Two-Stage Random Alternation Framework for One-Shot Pansharpening
Haorui Chen, Zeyu Ren, Jiaxuan Ren, Ran Ran, Jinliang Shao, Jie Huang, Liangjian Deng
TL;DR
TRA-PAN tackles the generalization gap in pansharpening by performing per-instance, one-shot optimization for each MS/PAN pair. It introduces a two-stage pipeline with Stage-1 DAM-based degradation modeling and a warm-up initialization, followed by Stage-2 Random Alternating Optimization that intermittently trains on reduced- and full-resolution data. Empirical results on WV3, QB, and GF2 show superior HQNR and visual fusion quality compared with state-of-the-art methods, demonstrating robustness to real-world conditions. The framework is adaptable to different backbones and offers practical benefits for satellite imagery fusion, with a manageable increase in training time due to the random alternation strategy.
Abstract
Deep learning has substantially advanced pansharpening, achieving impressive fusion quality. However, a prevalent limitation is that conventional deep learning models, which typically rely on training datasets, often exhibit suboptimal generalization to unseen real-world image pairs. This restricts their practical utility when faced with real-world scenarios not included in the training datasets. To overcome this, we introduce a two-stage random alternating framework (TRA-PAN) that performs instance-specific optimization for any given Multispectral(MS)/Panchromatic(PAN) pair, ensuring robust and high-quality fusion.
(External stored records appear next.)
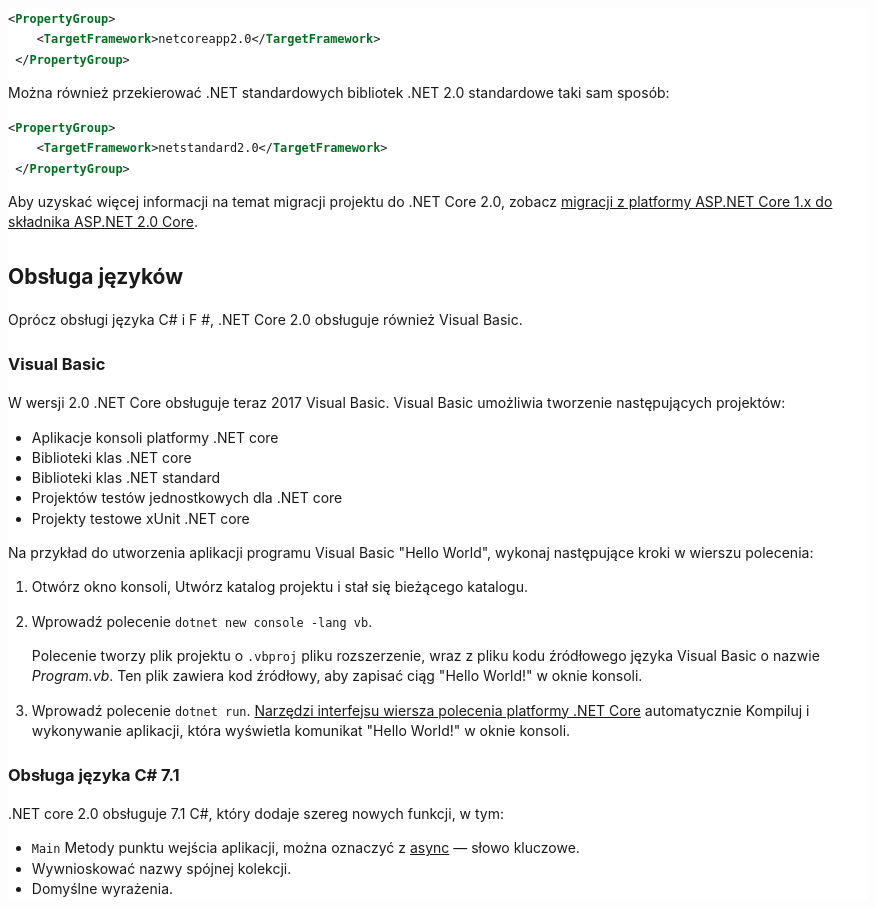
 ```xml
<PropertyGroup>
    <TargetFramework>netcoreapp2.0</TargetFramework>
 </PropertyGroup>
```

Można również przekierować .NET standardowych bibliotek .NET 2.0 standardowe taki sam sposób:

```xml
<PropertyGroup>
    <TargetFramework>netstandard2.0</TargetFramework>
 </PropertyGroup>
```

Aby uzyskać więcej informacji na temat migracji projektu do .NET Core 2.0, zobacz [migracji z platformy ASP.NET Core 1.x do składnika ASP.NET 2.0 Core](/aspnet/core/migration/1x-to-2x/index).

## <a name="language-support"></a>Obsługa języków

Oprócz obsługi języka C# i F #, .NET Core 2.0 obsługuje również Visual Basic.

### <a name="visual-basic"></a>Visual Basic

W wersji 2.0 .NET Core obsługuje teraz 2017 Visual Basic. Visual Basic umożliwia tworzenie następujących projektów:

- Aplikacje konsoli platformy .NET core
- Biblioteki klas .NET core
- Biblioteki klas .NET standard
- Projektów testów jednostkowych dla .NET core
- Projekty testowe xUnit .NET core

Na przykład do utworzenia aplikacji programu Visual Basic "Hello World", wykonaj następujące kroki w wierszu polecenia:

1. Otwórz okno konsoli, Utwórz katalog projektu i stał się bieżącego katalogu.

1. Wprowadź polecenie `dotnet new console -lang vb`.

   Polecenie tworzy plik projektu o `.vbproj` pliku rozszerzenie, wraz z pliku kodu źródłowego języka Visual Basic o nazwie *Program.vb*. Ten plik zawiera kod źródłowy, aby zapisać ciąg "Hello World!" w oknie konsoli.

1.  Wprowadź polecenie `dotnet run`. [Narzędzi interfejsu wiersza polecenia platformy .NET Core](../tools/index.md) automatycznie Kompiluj i wykonywanie aplikacji, która wyświetla komunikat "Hello World!" w oknie konsoli.

### <a name="support-for-c-71"></a>Obsługa języka C# 7.1

.NET core 2.0 obsługuje 7.1 C#, który dodaje szereg nowych funkcji, w tym:

- `Main` Metody punktu wejścia aplikacji, można oznaczyć z [async](../../csharp/language-reference/keywords/async.md) — słowo kluczowe.
- Wywnioskować nazwy spójnej kolekcji.
- Domyślne wyrażenia.

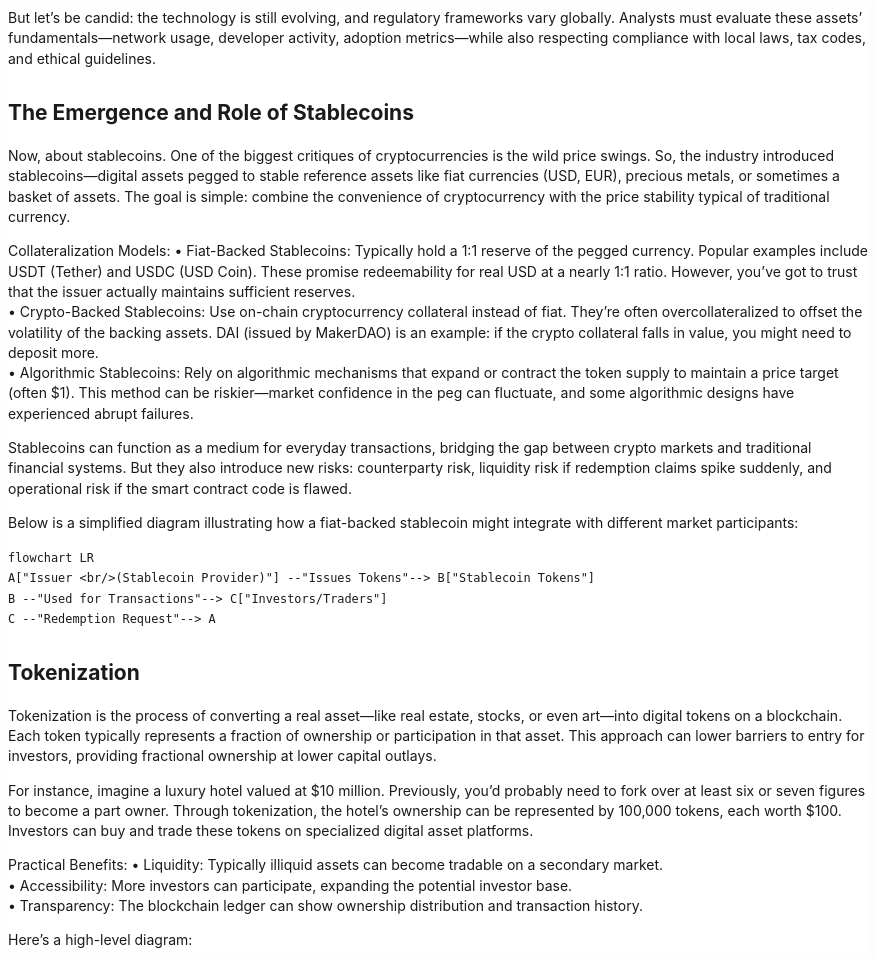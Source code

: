 But let’s be candid: the technology is still evolving, and regulatory frameworks vary globally. Analysts must evaluate these assets’ fundamentals—network usage, developer activity, adoption metrics—while also respecting compliance with local laws, tax codes, and ethical guidelines.

## The Emergence and Role of Stablecoins
Now, about stablecoins. One of the biggest critiques of cryptocurrencies is the wild price swings. So, the industry introduced stablecoins—digital assets pegged to stable reference assets like fiat currencies (USD, EUR), precious metals, or sometimes a basket of assets. The goal is simple: combine the convenience of cryptocurrency with the price stability typical of traditional currency.

Collateralization Models:
• Fiat-Backed Stablecoins: Typically hold a 1:1 reserve of the pegged currency. Popular examples include USDT (Tether) and USDC (USD Coin). These promise redeemability for real USD at a nearly 1:1 ratio. However, you’ve got to trust that the issuer actually maintains sufficient reserves.  
• Crypto-Backed Stablecoins: Use on-chain cryptocurrency collateral instead of fiat. They’re often overcollateralized to offset the volatility of the backing assets. DAI (issued by MakerDAO) is an example: if the crypto collateral falls in value, you might need to deposit more.  
• Algorithmic Stablecoins: Rely on algorithmic mechanisms that expand or contract the token supply to maintain a price target (often $1). This method can be riskier—market confidence in the peg can fluctuate, and some algorithmic designs have experienced abrupt failures.

Stablecoins can function as a medium for everyday transactions, bridging the gap between crypto markets and traditional financial systems. But they also introduce new risks: counterparty risk, liquidity risk if redemption claims spike suddenly, and operational risk if the smart contract code is flawed.

Below is a simplified diagram illustrating how a fiat-backed stablecoin might integrate with different market participants:

```mermaid
flowchart LR
A["Issuer <br/>(Stablecoin Provider)"] --"Issues Tokens"--> B["Stablecoin Tokens"] 
B --"Used for Transactions"--> C["Investors/Traders"]
C --"Redemption Request"--> A
```

## Tokenization
Tokenization is the process of converting a real asset—like real estate, stocks, or even art—into digital tokens on a blockchain. Each token typically represents a fraction of ownership or participation in that asset. This approach can lower barriers to entry for investors, providing fractional ownership at lower capital outlays. 

For instance, imagine a luxury hotel valued at $10 million. Previously, you’d probably need to fork over at least six or seven figures to become a part owner. Through tokenization, the hotel’s ownership can be represented by 100,000 tokens, each worth $100. Investors can buy and trade these tokens on specialized digital asset platforms.

Practical Benefits:
• Liquidity: Typically illiquid assets can become tradable on a secondary market.  
• Accessibility: More investors can participate, expanding the potential investor base.  
• Transparency: The blockchain ledger can show ownership distribution and transaction history.

Here’s a high-level diagram:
TRA-PAN effectively integrates strong supervision constraints from reduced-resolution images with the physical characteristics of the full-resolution images. The first stage introduces a pre-training procedure, which includes Degradation-Aware Modeling (DAM) to capture spectral degradation mappings, alongside a warm-up procedure designed to reduce training time and mitigate the adverse effects of reduced-resolution data. The second stage employs Random Alternation Optimization (RAO), randomly alternating between reduced- and full-resolution images to refine the fusion model progressively. This adaptive, per-instance optimization strategy, operating in a one-shot manner for each MS/PAN pair, yields superior high-resolution multispectral images. Experimental results demonstrate that TRA-PAN outperforms state-of-the-art (SOTA) methods in quantitative metrics and visual quality in real-world scenarios, underscoring its enhanced practical applicability and robustness.